0

I have a dataset of unique matches like this. Each row is a match with result.

date <- c('2017/12/01','2017/11/01','2017/10/01','2017/09/01','2017/08/01','2017/07/01','2017/06/01')
team1 <- c('A','B','B','C','D','A','B')
team1_score <- c(1,0,4,3,5,6,7)
team2 <- c('B','A','A','B','C','C','A')
team2_score <- c(0,1,5,4,6,9,10)
matches <- data.frame(date, team1, team1_score, team2, team2_score)
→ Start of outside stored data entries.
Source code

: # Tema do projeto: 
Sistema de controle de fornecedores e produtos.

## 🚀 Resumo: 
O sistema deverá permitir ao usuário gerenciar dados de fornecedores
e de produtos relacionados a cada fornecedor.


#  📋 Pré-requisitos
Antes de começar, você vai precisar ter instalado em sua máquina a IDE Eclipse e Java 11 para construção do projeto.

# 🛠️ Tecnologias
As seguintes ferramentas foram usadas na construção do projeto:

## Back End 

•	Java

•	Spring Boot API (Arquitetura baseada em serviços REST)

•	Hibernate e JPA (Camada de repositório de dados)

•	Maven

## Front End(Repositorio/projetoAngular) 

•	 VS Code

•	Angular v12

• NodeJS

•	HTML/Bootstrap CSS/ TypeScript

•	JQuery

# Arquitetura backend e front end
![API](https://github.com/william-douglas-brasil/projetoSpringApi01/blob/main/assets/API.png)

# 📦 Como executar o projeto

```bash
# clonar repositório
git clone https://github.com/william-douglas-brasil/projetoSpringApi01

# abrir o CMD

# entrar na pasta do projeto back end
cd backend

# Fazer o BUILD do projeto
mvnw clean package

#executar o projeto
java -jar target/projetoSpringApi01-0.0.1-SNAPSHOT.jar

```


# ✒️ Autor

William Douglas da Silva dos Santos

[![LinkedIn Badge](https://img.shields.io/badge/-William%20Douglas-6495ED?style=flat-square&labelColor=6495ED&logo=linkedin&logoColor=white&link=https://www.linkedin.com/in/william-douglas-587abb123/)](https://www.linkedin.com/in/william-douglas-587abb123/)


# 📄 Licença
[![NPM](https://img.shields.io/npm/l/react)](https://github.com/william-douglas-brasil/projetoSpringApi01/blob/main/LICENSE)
I want to create 2 new columns, forms for team 1 and team 2. The result of the match can be determined by which team have a larger score or a draw. The result would look something like below. So the form would be the result of team1 in the last 2 matches. For example, for the first 3 rows, form of team 1 and 2 respectively are. There will be times where there are not enough 2 matches of a particular team, so a result of NULL is sufficient. I want to know the form of team1 and team2 going into a match.

  • Form1: W-W, L-W, W-L
  • Form2: L-L, W-L, L-W

In the actual data set, there are a lot more than just 4 unique teams. I have been thinking but can't think of a good way to create these 2 variables.

  • 2
    How do you know about a result? Does a score of 'B' beat a score of 1? – Gregor Thomas Dec 06 '17 at 14:59
  • 1
    Please provide a reproducible example. Look for the function dput() to help you provide a reproducible dataset. You have many options. If the data is in long (i.e. "tidy") format, you could have a rolling sum of victories and defeats, that would yield a result ina format like W|L, or according to your examples, 3|2. You could also have an if_else function creating a letter string form math results rolling against the last five iterations, and then concatenating those strings. – Nicolás Velasquez Dec 06 '17 at 15:03
  • @Gregor: Yea, the team can be in Team1 or Team2, if they have a larger score, it means they win. – Khiem Nguyen Dec 06 '17 at 15:30
  • To work on this problem, the first step is to get data. It would be really nice if you would *share data*, rather than ask anyone who works on this problem to do the work of creating fake data. You don't need to share much, but 6-10 rows of matches with about 3 teams. You'll get help even faster if your example data is copy/pasteable, either by sharing the code to simulate it or sharing the outptut of `dput()` to create its structure. [There are lots of tips on making R reproducible examples here](https://stackoverflow.com/questions/5963269/how-to-make-a-great-r-reproducible-example). – Gregor Thomas Dec 06 '17 at 15:41
  • @Gregor: I have adjusted my question above to make it clearer. – Khiem Nguyen Dec 06 '17 at 15:41
  • @NicolásVelásquez: i have edited my question to have a reproducible example. I am not sure about your solution to have a rolling sum. Can you explain more? – Khiem Nguyen Dec 06 '17 at 15:53

1 Answers1

0

Here is my solution:

    library(tidyverse)


    date <- as.Date(c('2017/12/01','2017/11/01','2017/10/01','2017/09/01','2017/08/01','2017/07/01','2017/06/01', '2017/05/30'))
    team1 <- c('A','B','B','C','D','A','B','A')
    team1_score <- c(1,0,4,3,5,6,7,0)
    team2 <- c('B','A','A','B','C','C','A','D')
    team2_score <- c(0,1,5,4,6,9,10,0)
    matches <- data.frame(date, team1, team1_score, team2, team2_score)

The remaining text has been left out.